The second time up we passed boat after boat, mostly by taking the port tack, until finally we had the lead, so excited we nearly fell out of the boat. On the last hitch to the mark we had to decide whether to cover Holt or Schoonmaker, who split. Holt seemed to be going slightly faster, and besides he went out to our favorite left side, so we went there with him - wrong. A header coming back to the mark put Ding and Tom Blackaller both ahead of us, where they stayed, and we finished third, happy to win our first gold chevron.
The girls were all smiles when we hit the dock and headed for a cocktail party given by the Swedish delegation for the entire crowd. It was a great occasion, the kind of thing that makes you feel that the effort of coming so far was well worth it after all. This is what it is all about getting to know and appreciate people from all over the world. They had a huge supply of native food and drinks that they had brought with them, everything from herring in sour cream to Schnapps.

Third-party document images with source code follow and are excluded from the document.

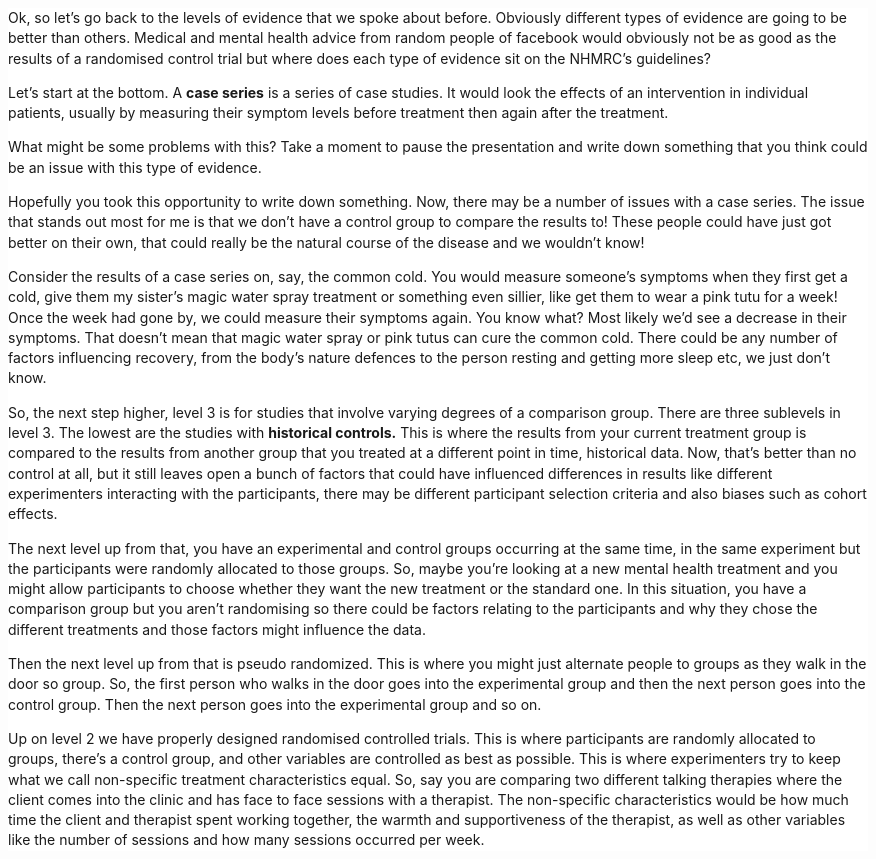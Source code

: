 

Ok, so let’s go back to the levels of evidence that we spoke about before. Obviously different types of evidence are going to be better than others. Medical and mental health advice from random people of facebook would obviously not be as good as the results of a randomised control trial but where does each type of evidence sit on the NHMRC’s guidelines?

Let’s start at the bottom. A **case series** is a series of case studies. It would look the effects of an intervention in individual patients, usually by measuring their symptom levels before treatment then again after the treatment. 

What might be some problems with this? Take a moment to pause the presentation and write down something that you think could be an issue with this type of evidence.

Hopefully you took this opportunity to write down something. Now, there may be a number of issues with a case series. The issue that stands out most for me is that we don’t have a control group to compare the results to! These people could have just got better on their own, that could really be the natural course of the disease and we wouldn’t know!

Consider the results of a case series on, say, the common cold. You would measure someone’s symptoms when they first get a cold, give them my sister’s magic water spray treatment or something even sillier, like get them to wear a pink tutu for a week! Once the week had gone by, we could measure their symptoms again. You know what? Most likely we’d see a decrease in their symptoms. That doesn’t mean that magic water spray or pink tutus can cure the common cold. There could be any number of factors influencing recovery, from the body’s nature defences to the person resting and getting more sleep etc, we just don’t know. 

So, the next step higher, level 3 is for studies that involve varying degrees of a comparison group. There are three sublevels in level 3. The lowest are the studies with **historical controls.** This is where the results from your current treatment group is compared to the results from another group that you treated at a different point in time, historical data. Now, that’s better than no control at all, but it still leaves open a bunch of factors that could have influenced differences in results like different experimenters interacting with the participants, there may be different participant selection criteria and also biases such as cohort effects.

The next level up from that, you have an experimental and control groups occurring at the same time, in the same experiment but the participants were randomly allocated to those groups. So, maybe you’re looking at a new mental health treatment and you might allow participants to choose whether they want the new treatment or the standard one. In this situation, you have a comparison group but you aren’t randomising so there could be factors relating to the participants and why they chose the different treatments and those factors might influence the data. 

Then the next level up from that is pseudo randomized. This is where you might just alternate people to groups as they walk in the door so group. So, the first person who walks in the door goes into the experimental group and then the next person goes into the control group. Then the next person goes into the experimental group and so on. 

Up on level 2 we have properly designed randomised controlled trials. This is where participants are randomly allocated to groups, there’s a control group, and other variables are controlled as best as possible. This is where experimenters try to keep what we call non-specific treatment characteristics equal. So, say you are comparing two different talking therapies where the client comes into the clinic and has face to face sessions with a therapist. The non-specific characteristics would be how much time the client and therapist spent working together, the warmth and supportiveness of the therapist, as well as other variables like the number of sessions and how many sessions occurred per week.
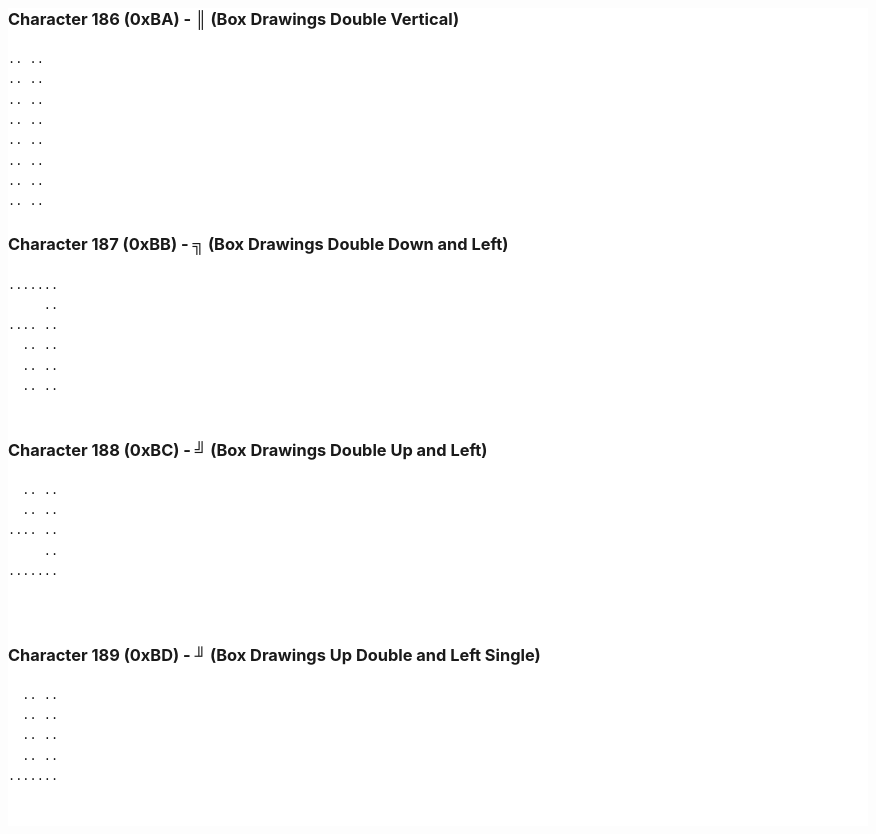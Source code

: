 ### Character 186 (0xBA) - ║ (Box Drawings Double Vertical)

```
.. ..
.. ..
.. ..
.. ..
.. ..
.. ..
.. ..
.. ..
```

### Character 187 (0xBB) - ╗ (Box Drawings Double Down and Left)

```
.......
     ..
.... ..
  .. ..
  .. ..
  .. ..


```

### Character 188 (0xBC) - ╝ (Box Drawings Double Up and Left)

```
  .. ..
  .. ..
.... ..
     ..
.......



```

### Character 189 (0xBD) - ╜ (Box Drawings Up Double and Left Single)

```
  .. ..
  .. ..
  .. ..
  .. ..
.......



```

At the end of the series the Swedes had travel brochures from home all ready to hand out at the final banquet. A few people thought, "They must have known they were going to win." Of course they didn't know, but with five of their absolutely top skippers competing, they could hope, couldn't they? Besides, they had a double chance. If any of the four San Diego entries, all very fine skippers, had won the event, it would have gone to Sweden on points anyway. In this light, it was nice to have them win it outright.
Holt, with a 1-4-4 so far, won the Vanderveer Trophy, presented that night at the midweek party. All the wives had worked on this dinner party, outdoors, Hawaiian type food, a rock band, and a one act show put on by Kay North, Sue Raffee, Chatter Burnham and Sally Bennett, who sang Star songs made up for the occasion that were the hit of the week. We needed a rest day after that evening.
Of course Pelle and Ulf wanted to be towed in by the boat that carried their wives, but other official arrangements had been made for the winners. He who becomes a public figure has to sacrifice some of his privacy! But some kind soul put their wives aboard the official towboat with a bottle of champagne, which they managed to pour all over themselves and the deck. After everyone else was in, the victors arrived in the harbor escorted by a fireboat with three hoses shooting water high in the air. All the official boats were in the parade with full bunting flying and cannons going off. Everyone on the dock was clapping and cheering and quite overcome with emotion. They tied up right in front of the Clubhouse, and their countrymen jumped aboard and gave them bear hugs and then the lot of them went into the water together. At that moment everyone would have agreed that this championship is the greatest thing you could achieve in life.
The trophies were presented at the cocktail party before the final banquet, out on the club balcony. As Pelle was called up, a sail went up on a Star anchored just behind the trophies, with his number and a Gold Star on the sail- the ultimate dramatic touch. Pelle and Ulf were asked to lower the Star class flag until they would be the ones to raise it again, twelve months and half a world away.